§ **Supplied information**:
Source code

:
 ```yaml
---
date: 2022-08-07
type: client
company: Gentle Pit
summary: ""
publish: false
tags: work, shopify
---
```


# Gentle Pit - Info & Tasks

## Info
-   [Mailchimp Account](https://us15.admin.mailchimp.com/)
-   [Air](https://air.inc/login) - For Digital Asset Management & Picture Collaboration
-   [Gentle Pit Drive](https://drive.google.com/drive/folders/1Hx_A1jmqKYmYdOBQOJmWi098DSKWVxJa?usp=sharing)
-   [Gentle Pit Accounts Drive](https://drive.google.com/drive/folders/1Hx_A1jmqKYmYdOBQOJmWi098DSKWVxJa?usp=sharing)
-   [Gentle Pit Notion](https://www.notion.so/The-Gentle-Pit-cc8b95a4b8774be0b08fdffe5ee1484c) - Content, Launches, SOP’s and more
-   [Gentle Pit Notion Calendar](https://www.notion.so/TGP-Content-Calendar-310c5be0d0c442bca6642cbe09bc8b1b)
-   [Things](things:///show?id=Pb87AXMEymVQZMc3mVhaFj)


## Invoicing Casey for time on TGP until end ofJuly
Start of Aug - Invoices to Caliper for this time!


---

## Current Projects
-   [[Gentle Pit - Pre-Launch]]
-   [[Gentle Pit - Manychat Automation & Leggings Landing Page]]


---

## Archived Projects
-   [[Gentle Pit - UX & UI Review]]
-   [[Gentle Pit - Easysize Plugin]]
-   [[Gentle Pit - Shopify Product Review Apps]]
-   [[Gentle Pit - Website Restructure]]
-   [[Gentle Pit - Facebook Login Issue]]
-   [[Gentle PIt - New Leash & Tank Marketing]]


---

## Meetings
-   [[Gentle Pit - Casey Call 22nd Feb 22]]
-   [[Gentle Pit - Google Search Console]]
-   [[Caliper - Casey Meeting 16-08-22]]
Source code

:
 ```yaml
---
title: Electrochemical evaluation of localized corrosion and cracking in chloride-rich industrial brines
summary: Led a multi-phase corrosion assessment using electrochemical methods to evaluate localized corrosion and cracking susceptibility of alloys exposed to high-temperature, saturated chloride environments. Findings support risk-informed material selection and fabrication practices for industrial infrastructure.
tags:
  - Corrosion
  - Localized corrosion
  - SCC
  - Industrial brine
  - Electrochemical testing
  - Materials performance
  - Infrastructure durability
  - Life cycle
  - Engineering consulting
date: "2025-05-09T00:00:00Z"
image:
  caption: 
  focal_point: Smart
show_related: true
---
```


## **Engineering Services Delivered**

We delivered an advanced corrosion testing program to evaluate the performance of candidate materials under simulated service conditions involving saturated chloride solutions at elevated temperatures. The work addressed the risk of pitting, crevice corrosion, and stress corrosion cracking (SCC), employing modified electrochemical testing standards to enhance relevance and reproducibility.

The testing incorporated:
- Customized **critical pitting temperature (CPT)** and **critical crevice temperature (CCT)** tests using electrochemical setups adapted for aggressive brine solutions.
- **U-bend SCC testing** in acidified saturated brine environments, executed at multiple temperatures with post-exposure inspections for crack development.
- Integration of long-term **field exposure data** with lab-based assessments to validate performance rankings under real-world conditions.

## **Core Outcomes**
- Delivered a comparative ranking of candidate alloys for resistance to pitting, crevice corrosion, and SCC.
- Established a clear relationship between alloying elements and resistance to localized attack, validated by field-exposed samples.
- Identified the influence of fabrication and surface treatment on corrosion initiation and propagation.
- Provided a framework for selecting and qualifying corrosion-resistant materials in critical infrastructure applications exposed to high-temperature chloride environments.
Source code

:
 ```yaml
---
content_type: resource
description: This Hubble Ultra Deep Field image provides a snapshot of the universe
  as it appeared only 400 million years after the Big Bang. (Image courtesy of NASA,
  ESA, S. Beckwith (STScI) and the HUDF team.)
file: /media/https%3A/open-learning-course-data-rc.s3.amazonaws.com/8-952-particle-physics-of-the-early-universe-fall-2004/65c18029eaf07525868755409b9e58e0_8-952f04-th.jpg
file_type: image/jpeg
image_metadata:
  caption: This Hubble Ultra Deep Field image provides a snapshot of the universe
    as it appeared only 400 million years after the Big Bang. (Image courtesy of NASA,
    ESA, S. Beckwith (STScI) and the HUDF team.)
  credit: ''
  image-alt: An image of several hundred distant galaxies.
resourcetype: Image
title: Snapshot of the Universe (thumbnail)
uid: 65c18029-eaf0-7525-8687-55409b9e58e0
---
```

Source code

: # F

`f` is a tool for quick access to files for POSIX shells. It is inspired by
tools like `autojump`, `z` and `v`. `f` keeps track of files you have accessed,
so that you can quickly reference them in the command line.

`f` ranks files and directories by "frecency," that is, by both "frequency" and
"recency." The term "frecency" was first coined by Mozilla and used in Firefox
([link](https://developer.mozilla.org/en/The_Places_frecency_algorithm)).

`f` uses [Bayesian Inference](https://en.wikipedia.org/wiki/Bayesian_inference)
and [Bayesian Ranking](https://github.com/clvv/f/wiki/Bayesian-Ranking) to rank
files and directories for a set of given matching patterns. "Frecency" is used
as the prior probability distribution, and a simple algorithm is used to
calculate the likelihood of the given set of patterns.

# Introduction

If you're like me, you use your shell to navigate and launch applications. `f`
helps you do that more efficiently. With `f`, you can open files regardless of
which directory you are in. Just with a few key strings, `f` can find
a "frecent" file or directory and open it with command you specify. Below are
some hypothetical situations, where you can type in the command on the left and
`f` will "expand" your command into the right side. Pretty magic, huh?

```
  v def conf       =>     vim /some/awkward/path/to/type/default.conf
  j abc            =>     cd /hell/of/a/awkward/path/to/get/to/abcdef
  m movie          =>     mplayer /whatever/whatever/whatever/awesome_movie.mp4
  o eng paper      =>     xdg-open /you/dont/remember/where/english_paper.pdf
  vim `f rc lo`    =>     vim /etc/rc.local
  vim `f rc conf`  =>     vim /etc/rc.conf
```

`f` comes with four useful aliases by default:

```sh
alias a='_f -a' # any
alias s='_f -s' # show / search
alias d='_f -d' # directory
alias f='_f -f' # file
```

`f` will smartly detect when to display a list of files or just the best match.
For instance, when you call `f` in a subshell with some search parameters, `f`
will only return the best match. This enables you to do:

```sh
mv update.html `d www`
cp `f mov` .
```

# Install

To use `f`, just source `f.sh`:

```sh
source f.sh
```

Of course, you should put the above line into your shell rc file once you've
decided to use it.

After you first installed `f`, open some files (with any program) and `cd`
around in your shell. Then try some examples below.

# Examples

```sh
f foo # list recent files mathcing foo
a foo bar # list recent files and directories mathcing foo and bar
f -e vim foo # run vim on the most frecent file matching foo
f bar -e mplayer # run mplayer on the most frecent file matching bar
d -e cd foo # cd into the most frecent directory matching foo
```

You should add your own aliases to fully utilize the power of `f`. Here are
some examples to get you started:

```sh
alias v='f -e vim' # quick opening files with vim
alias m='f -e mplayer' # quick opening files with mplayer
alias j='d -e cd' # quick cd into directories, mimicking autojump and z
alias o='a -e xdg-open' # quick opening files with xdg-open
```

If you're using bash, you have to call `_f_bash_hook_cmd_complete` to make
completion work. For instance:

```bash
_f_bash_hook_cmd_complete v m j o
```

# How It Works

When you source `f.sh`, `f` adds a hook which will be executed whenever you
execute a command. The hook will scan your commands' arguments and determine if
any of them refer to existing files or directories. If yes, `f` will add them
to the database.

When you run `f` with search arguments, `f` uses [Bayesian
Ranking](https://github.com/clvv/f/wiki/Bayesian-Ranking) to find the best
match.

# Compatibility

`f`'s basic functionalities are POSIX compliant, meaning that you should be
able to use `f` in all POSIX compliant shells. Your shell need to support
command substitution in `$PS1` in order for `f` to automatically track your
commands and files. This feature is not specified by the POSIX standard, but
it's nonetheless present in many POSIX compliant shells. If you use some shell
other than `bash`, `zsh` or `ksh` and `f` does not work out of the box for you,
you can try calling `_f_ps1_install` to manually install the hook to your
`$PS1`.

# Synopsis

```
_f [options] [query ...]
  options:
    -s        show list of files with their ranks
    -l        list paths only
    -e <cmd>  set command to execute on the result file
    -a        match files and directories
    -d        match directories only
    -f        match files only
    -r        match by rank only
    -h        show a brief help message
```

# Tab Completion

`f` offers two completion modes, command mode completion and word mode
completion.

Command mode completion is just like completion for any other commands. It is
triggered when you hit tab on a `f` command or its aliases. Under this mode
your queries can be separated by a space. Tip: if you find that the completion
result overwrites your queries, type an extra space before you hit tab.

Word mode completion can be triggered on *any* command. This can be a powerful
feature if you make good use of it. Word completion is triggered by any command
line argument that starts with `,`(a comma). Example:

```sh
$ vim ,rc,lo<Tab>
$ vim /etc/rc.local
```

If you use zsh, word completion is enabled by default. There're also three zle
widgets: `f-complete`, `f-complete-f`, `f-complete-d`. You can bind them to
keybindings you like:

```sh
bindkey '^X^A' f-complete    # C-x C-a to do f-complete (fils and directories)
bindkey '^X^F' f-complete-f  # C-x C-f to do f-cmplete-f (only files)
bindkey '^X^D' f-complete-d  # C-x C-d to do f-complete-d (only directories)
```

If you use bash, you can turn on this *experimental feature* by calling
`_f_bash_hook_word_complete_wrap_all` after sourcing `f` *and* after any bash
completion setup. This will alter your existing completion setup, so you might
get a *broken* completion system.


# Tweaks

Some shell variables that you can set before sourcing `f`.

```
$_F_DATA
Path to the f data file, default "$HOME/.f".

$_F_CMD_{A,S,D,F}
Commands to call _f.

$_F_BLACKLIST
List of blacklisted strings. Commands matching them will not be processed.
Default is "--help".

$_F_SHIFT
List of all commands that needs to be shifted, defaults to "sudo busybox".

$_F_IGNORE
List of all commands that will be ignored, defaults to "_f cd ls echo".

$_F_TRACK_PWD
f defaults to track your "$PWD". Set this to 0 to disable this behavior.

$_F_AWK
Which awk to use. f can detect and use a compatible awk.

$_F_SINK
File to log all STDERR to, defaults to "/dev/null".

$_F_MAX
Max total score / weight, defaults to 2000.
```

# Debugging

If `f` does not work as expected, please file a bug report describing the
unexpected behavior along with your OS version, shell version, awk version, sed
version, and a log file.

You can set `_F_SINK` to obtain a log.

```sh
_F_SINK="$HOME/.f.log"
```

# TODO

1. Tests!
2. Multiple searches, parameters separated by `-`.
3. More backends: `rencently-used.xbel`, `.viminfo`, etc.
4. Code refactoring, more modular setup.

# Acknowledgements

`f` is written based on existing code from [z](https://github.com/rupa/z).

§ **Exercise directions**: Tally the lines in the data that contain the string "executed". Report only the total.

§ **Solution for this exercise**: 2